Learned Sparse Retrieval and Dense-Sparse Hybrid: Why Agents Need Both Vocabularies

The Failure Mode Dense Search Hides

Dense embedding search is so good at meaning that it is easy to forget what it throws away. Compress a passage into a single 1024-dimensional vector and you keep its gist; you lose the guarantee that a specific token survives. Ask a dense retriever for "error code E-4042 on the XR-9 valve" and it will happily return passages about valves, errors, and hardware faults -- semantically adjacent, lexically wrong. The one document that contains the literal string "E-4042" can rank below three documents that never mention it.

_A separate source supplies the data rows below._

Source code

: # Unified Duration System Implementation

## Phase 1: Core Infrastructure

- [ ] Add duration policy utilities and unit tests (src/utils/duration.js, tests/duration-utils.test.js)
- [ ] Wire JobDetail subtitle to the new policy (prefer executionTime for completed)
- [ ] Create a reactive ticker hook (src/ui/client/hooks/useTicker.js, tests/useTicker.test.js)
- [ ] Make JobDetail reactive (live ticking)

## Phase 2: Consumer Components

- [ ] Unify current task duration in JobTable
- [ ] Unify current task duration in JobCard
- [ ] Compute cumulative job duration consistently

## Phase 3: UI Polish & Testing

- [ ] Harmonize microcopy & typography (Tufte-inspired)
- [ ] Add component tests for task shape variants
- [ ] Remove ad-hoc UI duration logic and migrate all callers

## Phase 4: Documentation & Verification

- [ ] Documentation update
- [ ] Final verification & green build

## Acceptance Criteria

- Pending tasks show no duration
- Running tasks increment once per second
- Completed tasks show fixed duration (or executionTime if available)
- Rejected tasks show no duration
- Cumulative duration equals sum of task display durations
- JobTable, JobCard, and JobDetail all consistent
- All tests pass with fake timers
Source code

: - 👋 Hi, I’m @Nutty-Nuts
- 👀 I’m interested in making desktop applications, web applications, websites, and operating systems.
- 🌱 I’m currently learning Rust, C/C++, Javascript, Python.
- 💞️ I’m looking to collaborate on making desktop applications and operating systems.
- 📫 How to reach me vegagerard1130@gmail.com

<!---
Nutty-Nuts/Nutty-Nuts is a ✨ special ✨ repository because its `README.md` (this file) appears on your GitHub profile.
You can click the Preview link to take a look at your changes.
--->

This is not a tuning problem. It is structural. Dense retrieval optimizes for semantic proximity, and rare tokens -- part numbers, error codes, person names, API method names, drug names, legal citations -- carry almost no semantic signal to spread across a dense vector. They are exactly the tokens an agent most needs to match exactly. Sparse retrieval is the half of the system that protects them.

This guide is about that half: what sparse retrieval computes, how learned sparse models fix BM25's biggest weakness, and how to fuse a sparse ranking with a dense one so an agent gets both vocabularies at once.

Two Vocabularies, Not Two Algorithms

The cleanest mental model is that dense and sparse retrievers speak different vocabularies and retrieve complementary sets of documents.

Dense retrieval maps text into a low-dimensional continuous space. Two passages are close if their meanings are close, even with zero shared words. Strong on paraphrase, synonymy, and cross-lingual matching. Weak on rare exact terms.

Sparse retrieval maps text into a very high-dimensional vector over the vocabulary -- one dimension per term, mostly zeros. Two passages match when they share weighted terms. Strong on exact tokens, entities, and phrases. Weak when the query and document use different words for the same idea.

Because their strengths are disjoint, fusing them beats either alone. Published hybrid systems routinely report recall gains in the 15-30 percent range over dense-only on mixed query workloads, and the gap is largest exactly on the rare-term queries dense search fumbles.

What BM25 Actually Computes

BM25 is the workhorse sparse method, and it is worth understanding rather than treating as a black box. It scores a document for a query by summing, over each query term, three intuitions:

1. Term frequency, saturated. A document mentioning a term more is more relevant, but with diminishing returns -- the tenth occurrence adds little over the third. 2. Inverse document frequency. A term that appears in few documents is more discriminating than a common one. "valve" is worth less than "E-4042." 3. Length normalization. A long document has more chances to contain a term by accident, so its term frequencies are discounted.

In compact form:

score(q, d) = sum over terms t in q of
    IDF(t) * ( f(t,d) * (k1 + 1) )
            / ( f(t,d) + k1 * (1 - b + b * |d| / avgdl) )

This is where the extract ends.